Synthesis of titania-pillared montmorillonite via intercalation of titanium alkoxide dissolved in supercritical carbon dioxide

Abstract

A new method for the synthesis of pillared clays using supercritical carbon dioxide (scCO₂) has been developed. This scheme consists of two steps: (1) the hydrophobitization of the clay interlayer space, using an organic ion exchange method with interlayer cations in aqueous solution, and (2) the intercalation of a metal alkoxide dissolved in scCO₂ followed by hydrolysis with adsorbed water present in the interlayer space. This method is expected to be advantageous in the structural and chemical design of pillared clays by allowing specific tailoring of the organic ions and metal alkoxides used during preparation. In this work, the synthesis of titania-pillared clay using montmorillonite (MNT) and titanium isopropoxide was investigated.

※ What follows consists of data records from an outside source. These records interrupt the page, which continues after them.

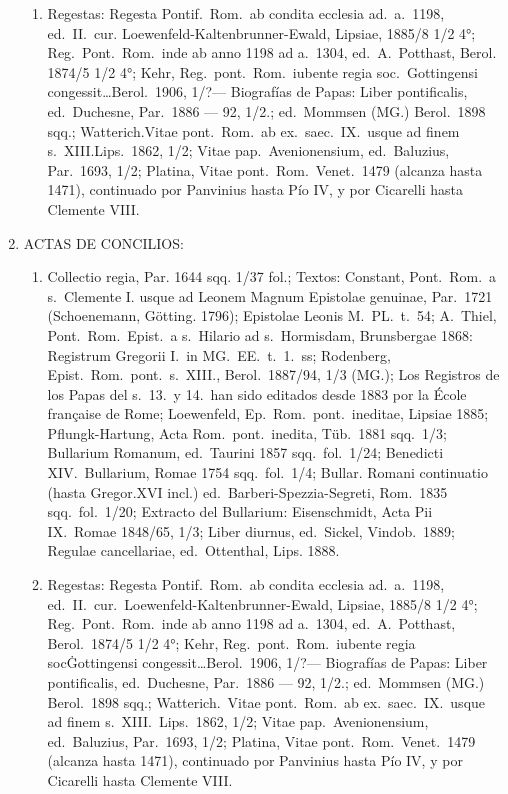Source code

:\raggedbottom{} \documentclass[12pt, a4paper]{book}
\begin{document}
\begin{enumerate}
\begin{enumerate}
          \item Regestas: Regesta Pontif.\ Rom.\ ab condita ecclesia ad.\ a.\ 1198, ed.\ II.\ cur. Loewenfeld-Kaltenbrunner-Ewald, Lipsiae, 1885/8 1/2 4°; Reg.\ Pont.\ Rom.\ inde ab anno 1198 ad a.\ 1304, ed.\ A.\ Potthast, Berol. 1874/5 1/2 4°; Kehr, Reg.\ pont.\ Rom.\ iubente regia soc.\ Gottingensi congessit\ldots Berol.\ 1906, 1/?— Biografías de Papas: Liber pontificalis, ed.\ Duchesne, Par.\ 1886 --- 92, 1/2.; ed.\ Mommsen (MG.) Berol.\ 1898 sqq.; Watterich.\@ Vitae pont.\ Rom.\ ab ex.\ saec.\ IX.\ usque ad finem s.\ XIII.\@ Lips.\ 1862, 1/2; Vitae pap.\ Avenionensium, ed.\ Baluzius, Par.\ 1693, 1/2; Platina, Vitae pont.\ Rom.\ Venet.\ 1479 (alcanza hasta 1471), continuado por Panvinius hasta Pío IV, y por Cicarelli hasta Clemente VIII.\@
        \end{enumerate}
  \item ACTAS DE CONCILIOS:\@  \begin{enumerate}
          \item Collectio regia, Par. 1644 sqq. 1/37 fol.; Textos: Constant, Pont.\ Rom.\ a s.\ Clemente I. usque ad Leonem Magnum Epistolae genuinae, Par.\ 1721 (Schoenemann, Götting. 1796); Epistolae Leonis M.\ PL.\ t.\ 54; A.\ Thiel, Pont.\ Rom.\ Epist.\ a s.\ Hilario ad s.\ Hormisdam, Brunsbergae 1868: Registrum Gregorii I.\ in MG.\ EE.\ t.\ 1.\ ss; Rodenberg, Epist.\ Rom.\ pont.\ s.\ XIII., Berol.\ 1887/94, 1/3 (MG.); Los Registros de los Papas del s.\ 13.\ y 14.\ han sido editados desde 1883 por la École française de Rome; Loewenfeld, Ep.\ Rom.\ pont.\ ineditae, Lipsiae 1885; Pflungk-Hartung, Acta Rom.\ pont.\ inedita, Tüb.\ 1881 sqq.\ 1/3; Bullarium Romanum, ed.\ Taurini 1857 sqq.\ fol.\ 1/24; Benedicti XIV.\ Bullarium, Romae 1754 sqq.\ fol.\ 1/4; Bullar. Romani continuatio (hasta Gregor.\@ XVI incl.) ed.\ Barberi-Spezzia-Segreti, Rom.\ 1835 sqq.\ fol.\ 1/20; Extracto del Bullarium: Eisenschmidt, Acta Pii IX.\ Romae 1848/65, 1/3; Liber diurnus, ed.\ Sickel, Vindob.\ 1889; Regulae cancellariae, ed.\ Ottenthal, Lips. 1888.
          \item Regestas: Regesta Pontif.\ Rom.\ ab condita ecclesia ad.\ a.\ 1198, ed.\ II.\ cur.\ Loewenfeld-Kaltenbrunner-Ewald, Lipsiae, 1885/8 1/2 4°; Reg.\ Pont.\ Rom.\ inde ab anno 1198 ad a.\ 1304, ed.\ A.\ Potthast, Berol.\ 1874/5 1/2 4°; Kehr, Reg.\ pont.\ Rom.\ iubente regia soc\. Gottingensi congessit\ldots Berol.\ 1906, 1/?— Biografías de Papas: Liber pontificalis, ed.\ Duchesne, Par.\ 1886 --- 92, 1/2.; ed.\ Mommsen (MG.) Berol.\ 1898 sqq.; Watterich.\ Vitae pont.\ Rom.\ ab ex.\ saec.\ IX.\ usque ad finem s.\ XIII.\ Lips.\ 1862, 1/2; Vitae pap.\ Avenionensium, ed.\ Baluzius, Par.\ 1693, 1/2; Platina, Vitae pont.\ Rom.\ Venet.\ 1479 (alcanza hasta 1471), continuado por Panvinius hasta Pío IV, y por Cicarelli hasta Clemente VIII.\

\end{enumerate}
\end{enumerate}
\end{document}
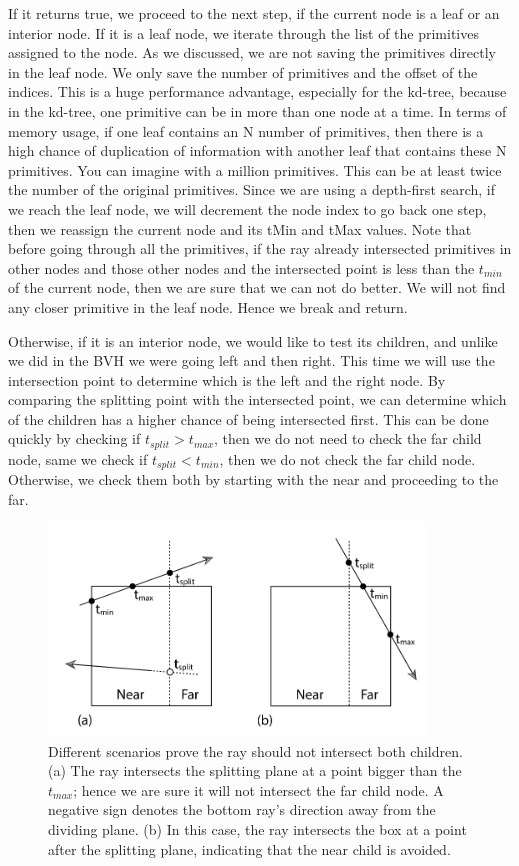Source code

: \documentclass[11pt,a4paper]{article}
\begin{document}
If it returns true, we proceed to the next step, if the current node is a leaf or an interior node. If it is a leaf node, we iterate through the list of the primitives assigned to the node. As we discussed, we are not saving the primitives directly in the leaf node. We only save the number of primitives and the offset of the indices. This is a huge performance advantage, especially for the kd-tree, because in the kd-tree, one primitive can be in more than one node at a time. In terms of memory usage, if one leaf contains an N number of primitives, then there is a high chance of duplication of information with another leaf that contains these N primitives. You can imagine with a million primitives. This can be at least twice the number of the original primitives. Since we are using a depth-first search, if we reach the leaf node, we will decrement the node index to go back one step, then we reassign the current node and its tMin and tMax values. Note that before going through all the primitives, if the ray already intersected primitives in other nodes and those other nodes and the intersected point is less than the $t_{min}$ of the current node, then we are sure that we can not do better. We will not find any closer primitive in the leaf node. Hence we break and return. 
\\
\noindent


Otherwise, if it is an interior node, we would like to test its children, and unlike we did in the BVH we were going left and then right. This time we will use the intersection point to determine which is the left and the right node. By comparing the splitting point with the intersected point, we can determine which of the children has a higher chance of being intersected first. This can be done quickly by checking if $t_{split} > t_{max}$, then we do not need to check the far child node, same we check if $t_{split} < t_{min}$, then we do not check the far child node. Otherwise, we check them both by starting with the near and proceeding to the far. 

\begin{figure}[H]	
     \centering
         \includegraphics[width=10cm]{images/kdtree/traversal_case.png}
        \caption{Different scenarios prove the ray should not intersect both children.(a) The ray intersects the splitting plane at a point bigger than the $t_{max}$; hence we are sure it will not intersect the far child node. A negative sign denotes the bottom ray's direction away from the dividing plane. (b) In this case, the ray intersects the box at a point after the splitting plane, indicating that the  near child is avoided. \protect\cite{Pharr2016}}
        \label{fig:dice}
\end{figure}
\end{document}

Alkyltrimethylammonium cations were used to study the effect of organic ions on the clay structure. Titania pillared MNT were successfully prepared with the presence of hydrophobic interlayer ions, whereas intercalation was not successful on MNT without hydrophobitization of the interlayer space. Nano-sized anatase was observed on the calcined samples and the titania content was related to the hydrophobic nature of the organic ion used. The intercalated samples have both meso- and microporous structures and the microporosity was considered to be a factor related to the variety of organic ion used. An optimised pillared clay sample showed potential as a catalytic adsorbent for toxic volatile organic compounds in air.